Readily available video-merging program from websites like FakeApp scan videos and still photos of one person and paint that person’s features onto another person in a separate video. Using artificial intelligence technology, the programs can replace faces down to the movements of eyes, mouths, and heads.
It’s an evolution of the way Adobe Photoshop, created 30 years ago, to alter still images. In fact, one popular online pastime predating deepfakes is a series of memes and GIFs depicting actor Nicolas Cage’s face photoshopped into everything from Harry Potter to Michelangelo’s 'The Creation of Adam.' DeepFake videos go a step further and transmogrified Cage onto Lois Lane, Luke Skywalker, John Kelly or yourself. And nowadays this video-merging technology is accessible to users who would have one time lacked the money to skills to buy and use it.
Banning deepfakes can violate the First Amendment, but they can cause some very real trouble. Imagine if a video of Donald Trump goes rogue with the U.S. President threatening to unleash nuclear war on an unwitting world.
This returns us to our original question: how to tell false news, or false videos, from true.

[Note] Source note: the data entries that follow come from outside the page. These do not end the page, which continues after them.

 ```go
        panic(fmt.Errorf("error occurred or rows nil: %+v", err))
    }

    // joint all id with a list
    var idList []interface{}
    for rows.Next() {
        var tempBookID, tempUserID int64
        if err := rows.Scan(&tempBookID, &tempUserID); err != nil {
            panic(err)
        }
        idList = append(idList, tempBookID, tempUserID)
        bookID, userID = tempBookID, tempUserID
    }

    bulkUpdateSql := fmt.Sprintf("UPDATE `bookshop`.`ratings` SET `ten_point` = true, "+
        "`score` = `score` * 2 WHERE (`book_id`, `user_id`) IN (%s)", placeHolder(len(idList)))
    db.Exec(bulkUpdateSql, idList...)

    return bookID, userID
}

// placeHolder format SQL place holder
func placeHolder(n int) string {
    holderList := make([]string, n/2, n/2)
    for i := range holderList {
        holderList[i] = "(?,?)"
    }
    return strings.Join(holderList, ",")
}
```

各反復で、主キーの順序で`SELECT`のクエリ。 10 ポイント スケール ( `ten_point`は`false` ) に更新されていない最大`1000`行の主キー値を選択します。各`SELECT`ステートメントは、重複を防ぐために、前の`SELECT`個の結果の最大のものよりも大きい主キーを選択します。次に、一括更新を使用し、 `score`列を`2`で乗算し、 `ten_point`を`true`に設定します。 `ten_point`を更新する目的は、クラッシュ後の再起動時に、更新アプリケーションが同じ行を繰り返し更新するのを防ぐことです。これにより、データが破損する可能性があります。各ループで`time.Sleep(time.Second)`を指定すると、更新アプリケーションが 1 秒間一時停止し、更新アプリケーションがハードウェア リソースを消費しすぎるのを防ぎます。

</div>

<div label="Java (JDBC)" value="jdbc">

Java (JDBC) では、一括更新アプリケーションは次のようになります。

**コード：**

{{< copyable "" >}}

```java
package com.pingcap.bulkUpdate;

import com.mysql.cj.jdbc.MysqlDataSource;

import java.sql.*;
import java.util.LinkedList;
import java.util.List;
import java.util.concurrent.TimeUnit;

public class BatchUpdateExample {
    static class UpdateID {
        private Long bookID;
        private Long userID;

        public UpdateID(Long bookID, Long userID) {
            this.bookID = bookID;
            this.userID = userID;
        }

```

How Technicians Recognize DeepFake
Here’s what Siwei Lyu told us: “One clue we use,” said the digital forensic scientist, “is an algorithm that identifies tiny fluctuations in the skin colors from changes from the blood flow. As you know, every person has a heartbeat, so this heartbeat causes a tiny change of skin color.”
“Now with a technique that is developed by researchers from MIT, we actually can enhance the video after the fact and use that as a signal to differentiate…If you have a video of a real person, you would see this signal prominently. On the other hand, on a generated fake video, the signal of this kind of physiological phenomena will be much weaker.”
The challenge is that once you have a system that can detect a fake, you can train your system that creates fakes to counter that system. So it’s a cat and mouse game, where robber learns from cop to beat cop.
Advice from DeepFake Society
Better advice ironically came from the director of the DeepFake Society that curates the best of those videos and has more than one million views since it launched in February. That site doesn’t allow pornography but has videos like one showing Trump and North Korean leader Kim Jong Un as each other.
When SFChronicle reached through the contact information box on the site, a man called back declined to give his name because he feared the stigma surrounding deepfake pornography could jeopardize his web programming job. “The malicious implications of deepfake,” he revealed, “are absolutely terrifying. You can put any politician doing anything anywhere. Even if it is fake and it gets out, it’s going to ruin somebody. Most people don’t see a report and go out and do their own research. They just take it at face value.”
And so, ultimately, our best tip points to one thing: Do your own research.
Learning From Fact Checkers
How do fact checkers do their job? They isolate a claim with something that can be objectively verified. The video of Obama bad mouthing Trump falls into that realm. They seek the best primary sources in that topic, namely they look for objective news reports that support the video. The reports span the political platform and are non-partisan. Last, these factcheckers assess whether their sources match the video or refute it. That's the framework for fact checkers, and that’s the method we can use for ourselves.
In an upside down, topsy-turvy, world which recalls French philosopher Descartes’ suspicion that demons warp our sense of reality, we cannot be careful enough. We’re inhabiting a sci-fi reality and its stranger than you’ve ever imagined. They say seeing is believing, but that old proverb is outdated.